Pulmonary granuloma formation in the rat is partially dependent on monocyte chemoattractant protein 1

Abstract

Background: We have examined the role of MCP-1 (monocyte chemoattractant protein 1; also known as monocyte chemotactic and activating factor or the murine JE gene product) in the pathogenesis of glucan-induced granulomatous vasculitis in the rat. While in vitro studies indicate that MCP-1 possesses monocyte chemotactic and activating activities, little is known about its biologic role in pathologic processes. Glucan-induced pulmonary granulomatous vasculitis is an ideal model in which to study the role of MCP-1, because the granulomas develop rapidly and synchronously and are monocyte/macrophage-rich.

Experimental design: The purpose of this study was to define the topographic distribution and temporal pattern of MCP-1 expression in the lungs of rats with evolving glucan-induced granulomatous vasculitis and to determine the effect of neutralization of MCP-1 activity on granuloma formation. Glucan-induced pulmonary granulomatous vasculitis was induced in rats by the intravenous infusion of yeast cell wall glucan. At the indicated time points after glucan infusion, rats were sacrificed and the lungs processed for Northern, immunohistochemical and in situ hybridization analyses of MCP-1 production. Morphometric analysis was used to quantify the effect of neutralization of MCP-1 activity on granuloma formation.

Results: Granuloma formation was accompanied by a biphasic increase in steady-state whole lung MCP-1 mRNA levels that peaked at 1 and 6 to 24 hours. In situ hybridization and immunohistochemical analyses revealed that components of the bronchial and vascular walls are responsible for the early rise (1 hour) in MCP-1 mRNA and protein expression, whereas granuloma-associated alveolar macrophages are the predominant source of MCP-1 later (6 to 24 hours) in the evolution of these lesions. Intravenous infusion and/or intratracheal instillation of neutralizing concentrations of anti-rat MCP-1 antibody raised against recombinant rat MCP-1 resulted in a dramatic decrease in the number and size of glucan-induced granulomas as well as in the numbers of mononuclear phagocytes retrieved in bronchoalveolar lavage fluid.
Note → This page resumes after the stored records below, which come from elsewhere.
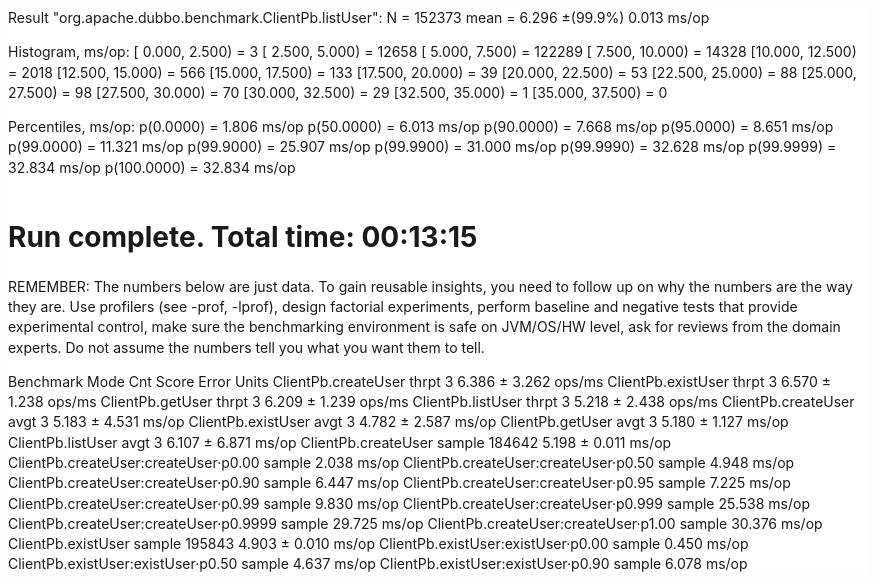 

Result "org.apache.dubbo.benchmark.ClientPb.listUser":
  N = 152373
  mean =      6.296 ±(99.9%) 0.013 ms/op

  Histogram, ms/op:
    [ 0.000,  2.500) = 3 
    [ 2.500,  5.000) = 12658 
    [ 5.000,  7.500) = 122289 
    [ 7.500, 10.000) = 14328 
    [10.000, 12.500) = 2018 
    [12.500, 15.000) = 566 
    [15.000, 17.500) = 133 
    [17.500, 20.000) = 39 
    [20.000, 22.500) = 53 
    [22.500, 25.000) = 88 
    [25.000, 27.500) = 98 
    [27.500, 30.000) = 70 
    [30.000, 32.500) = 29 
    [32.500, 35.000) = 1 
    [35.000, 37.500) = 0 

  Percentiles, ms/op:
      p(0.0000) =      1.806 ms/op
     p(50.0000) =      6.013 ms/op
     p(90.0000) =      7.668 ms/op
     p(95.0000) =      8.651 ms/op
     p(99.0000) =     11.321 ms/op
     p(99.9000) =     25.907 ms/op
     p(99.9900) =     31.000 ms/op
     p(99.9990) =     32.628 ms/op
     p(99.9999) =     32.834 ms/op
    p(100.0000) =     32.834 ms/op


# Run complete. Total time: 00:13:15

REMEMBER: The numbers below are just data. To gain reusable insights, you need to follow up on
why the numbers are the way they are. Use profilers (see -prof, -lprof), design factorial
experiments, perform baseline and negative tests that provide experimental control, make sure
the benchmarking environment is safe on JVM/OS/HW level, ask for reviews from the domain experts.
Do not assume the numbers tell you what you want them to tell.

Benchmark                                 Mode     Cnt   Score   Error   Units
ClientPb.createUser                      thrpt       3   6.386 ± 3.262  ops/ms
ClientPb.existUser                       thrpt       3   6.570 ± 1.238  ops/ms
ClientPb.getUser                         thrpt       3   6.209 ± 1.239  ops/ms
ClientPb.listUser                        thrpt       3   5.218 ± 2.438  ops/ms
ClientPb.createUser                       avgt       3   5.183 ± 4.531   ms/op
ClientPb.existUser                        avgt       3   4.782 ± 2.587   ms/op
ClientPb.getUser                          avgt       3   5.180 ± 1.127   ms/op
ClientPb.listUser                         avgt       3   6.107 ± 6.871   ms/op
ClientPb.createUser                     sample  184642   5.198 ± 0.011   ms/op
ClientPb.createUser:createUser·p0.00    sample           2.038           ms/op
ClientPb.createUser:createUser·p0.50    sample           4.948           ms/op
ClientPb.createUser:createUser·p0.90    sample           6.447           ms/op
ClientPb.createUser:createUser·p0.95    sample           7.225           ms/op
ClientPb.createUser:createUser·p0.99    sample           9.830           ms/op
ClientPb.createUser:createUser·p0.999   sample          25.538           ms/op
ClientPb.createUser:createUser·p0.9999  sample          29.725           ms/op
ClientPb.createUser:createUser·p1.00    sample          30.376           ms/op
ClientPb.existUser                      sample  195843   4.903 ± 0.010   ms/op
ClientPb.existUser:existUser·p0.00      sample           0.450           ms/op
ClientPb.existUser:existUser·p0.50      sample           4.637           ms/op
ClientPb.existUser:existUser·p0.90      sample           6.078           ms/op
Conclusions: These studies demonstrate that glucan-induced granulomatous vasculitis is accompanied by increased local expression of MCP-1 mRNA and protein, that there is a coordinated production of MCP-1 by different cell types within the lung during evolving glucan-induced pulmonary vasculitis, and that MCP-1 plays a requisite role in pulmonary granuloma formation.